If any such scheme were to be adopted, the consequences to the country at large would be far more serious than to the victims of the proposed action.

If such a measure of outright confiscation were seriously apprehended, at a time moreover and under conditions which are far as yet from calling for extreme measures, capital would cease to flow in its accustomed currents and some of it would seek other channels legitimately open to it.

It would certainly cease flowing into constructive use and would instead confine itself, to an extent at least, to municipal, state and federal tax-exempt securities. Enterprise would be seriously hampered and in some respects brought to a standstill entirely.

Many thousands of workmen would be thrown out of employment. Many businesses and shops would close.

There would ensue, as a natural consequence and without any conscious determination, a nation-wide strike of constructive activity and enterprise in commerce and finance, because men will not look upon it as a "square deal" if they are to take all the risk and responsibility, all the hard work and ceaseless strain and care of business effort, whilst the Government would needlessly take from them an unduly large share of the fruit of their labor, let alone all of it except an arbitrarily fixed sum.

I say "needlessly" because, were it really needed, business men would willingly sacrifice their entire income for the country's cause.

They would work for patriotism, without any recompense whatever, just as hard and harder than they do for gain or for ambition, if the occasion required it.

But, of course, everyone knows that nothing remotely approaching such drastic taxation is required in this country at this time.

It is absolutely right to proclaim and to enforce by legislation that no man, as far as it is possible to prevent it, shall make money out of a war in which his country is engaged, but there is all the difference in the world between that just and moral doctrine and between the doctrine that no man shall be permitted to have more than an arbitrarily fixed income during a war.

If $100,000 or any fixed sum is the limit of what may be permissible income during war time, why not by and by a lesser sum?

If the principle is once admitted, where will its application stop, even in time of peace?

Why is not the proposed plan, or anything in the nature of that plan, simply license for the materially unsuccessful to despoil the materially successful?

History shows more than one instance where this road inevitably leads to when once entered upon.

And who are our successful men?

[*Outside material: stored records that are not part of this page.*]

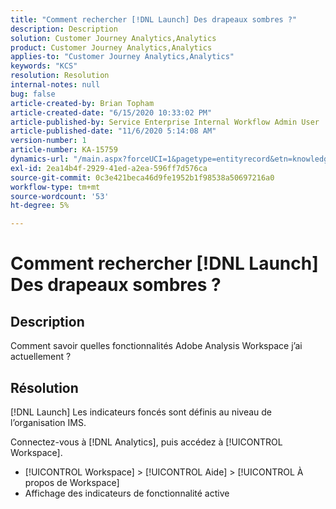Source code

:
 ```yaml
---
title: "Comment rechercher [!DNL Launch] Des drapeaux sombres ?"
description: Description
solution: Customer Journey Analytics,Analytics
product: Customer Journey Analytics,Analytics
applies-to: "Customer Journey Analytics,Analytics"
keywords: "KCS"
resolution: Resolution
internal-notes: null
bug: false
article-created-by: Brian Topham
article-created-date: "6/15/2020 10:33:02 PM"
article-published-by: Service Enterprise Internal Workflow Admin User
article-published-date: "11/6/2020 5:14:08 AM"
version-number: 1
article-number: KA-15759
dynamics-url: "/main.aspx?forceUCI=1&pagetype=entityrecord&etn=knowledgearticle&id=2c0b4e2b-58af-ea11-a812-000d3a303484"
exl-id: 2ea14b4f-2929-41ed-a2ea-596ff7d576ca
source-git-commit: 0c3e421beca46d9fe1952b1f98538a50697216a0
workflow-type: tm+mt
source-wordcount: '53'
ht-degree: 5%

---
```


# Comment rechercher [!DNL Launch] Des drapeaux sombres ?

## Description

Comment savoir quelles fonctionnalités Adobe Analysis Workspace j’ai actuellement ? 

## Résolution

[!DNL Launch] Les indicateurs foncés sont définis au niveau de l’organisation IMS.

Connectez-vous à [!DNL Analytics], puis accédez à [!UICONTROL Workspace].

* [!UICONTROL Workspace] > [!UICONTROL Aide] > [!UICONTROL À propos de Workspace]
* Affichage des indicateurs de fonctionnalité active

The vast majority of them are self-made men who started at the bottom of the ladder.

It is trite to say that inequality of endowment and therefore inequality of results in human beings, as well as in inanimate things, is a law of nature. The capacity for creating, organizing, leading, etc., in short, the possession of those qualities of brain and disposition which beget success, is rare.

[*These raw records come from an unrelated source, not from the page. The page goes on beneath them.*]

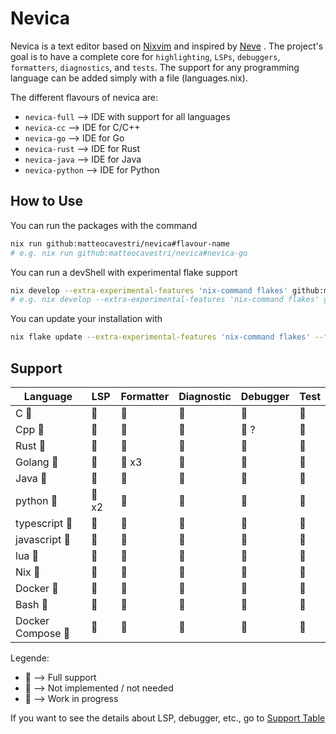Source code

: # Nevica

Nevica is a text editor based on [Nixvim](https://github.com/nix-community/nixvim) and inspired by [Neve](https://github.com/redyf/Neve) . The project's goal is to have a complete core for `highlighting`, `LSPs`, `debuggers`, `formatters`, `diagnostics`, and `tests`. The support for any programming language can be added simply with a file (languages.nix).

The different flavours of nevica are:

- `nevica-full` --> IDE with support for all languages
- `nevica-cc` --> IDE for C/C++
- `nevica-go` --> IDE for Go
- `nevica-rust` --> IDE for Rust
- `nevica-java` --> IDE for Java
- `nevica-python` --> IDE for Python

## How to Use

You can run the packages with the command

```bash
nix run github:matteocavestri/nevica#flavour-name
# e.g. nix run github:matteocavestri/nevica#nevica-go
```

You can run a devShell with experimental flake support

```bash
nix develop --extra-experimental-features 'nix-command flakes' github:matteocavestri/nevica#flavour-name
# e.g. nix develop --extra-experimental-features 'nix-command flakes' github:matteocavestri/nevica#nevica-go
```

You can update your installation with

```bash
nix flake update --extra-experimental-features 'nix-command flakes' --flake github:matteocavestri/nevica
```

## Support

| Language         | LSP  | Formatter | Diagnostic | Debugger | Test |
| ---------------- | ---- | --------- | ---------- | -------- | ---- |
| C               |     |          |           |         |     |
| Cpp             |     |          |           |  ?      |     |
| Rust            |     |          |           |         |     |
| Golang          |     |  x3      |           |         |     |
| Java            |     |          |           |         |     |
| python          |  x2 |          |           |         |     |
| typescript 󰛦     |     |          |           |         |     |
| javascript 󰌞     |     |          |           |         |     |
| lua             |     |          |           |         |     |
| Nix 󱄅            |     |          |           |         |     |
| Docker          |     |          |           |         |     |
| Bash            |     |          |           |         |     |
| Docker Compose  |     |          |           |         |     |

Legende:

-  --> Full support
-  --> Not implemented / not needed
-  --> Work in progress

If you want to see the details about LSP, debugger, etc., go to [Support Table](https://github.com/matteocavestri/nevica/blob/main/docs/support-table.md)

It is in the interest of the community, whilst carefully guarding and fostering the rights, the opportunities and the well-being of all of its members, to give liberal incentives to men possessing those gifts to put them to active and intensive use. It is hardly open to doubt that, generally speaking, the work of able men, engaged in serious and legitimate business (I am not speaking of gamblers and parasites), whilst naturally benefiting them, benefits the community a great deal more.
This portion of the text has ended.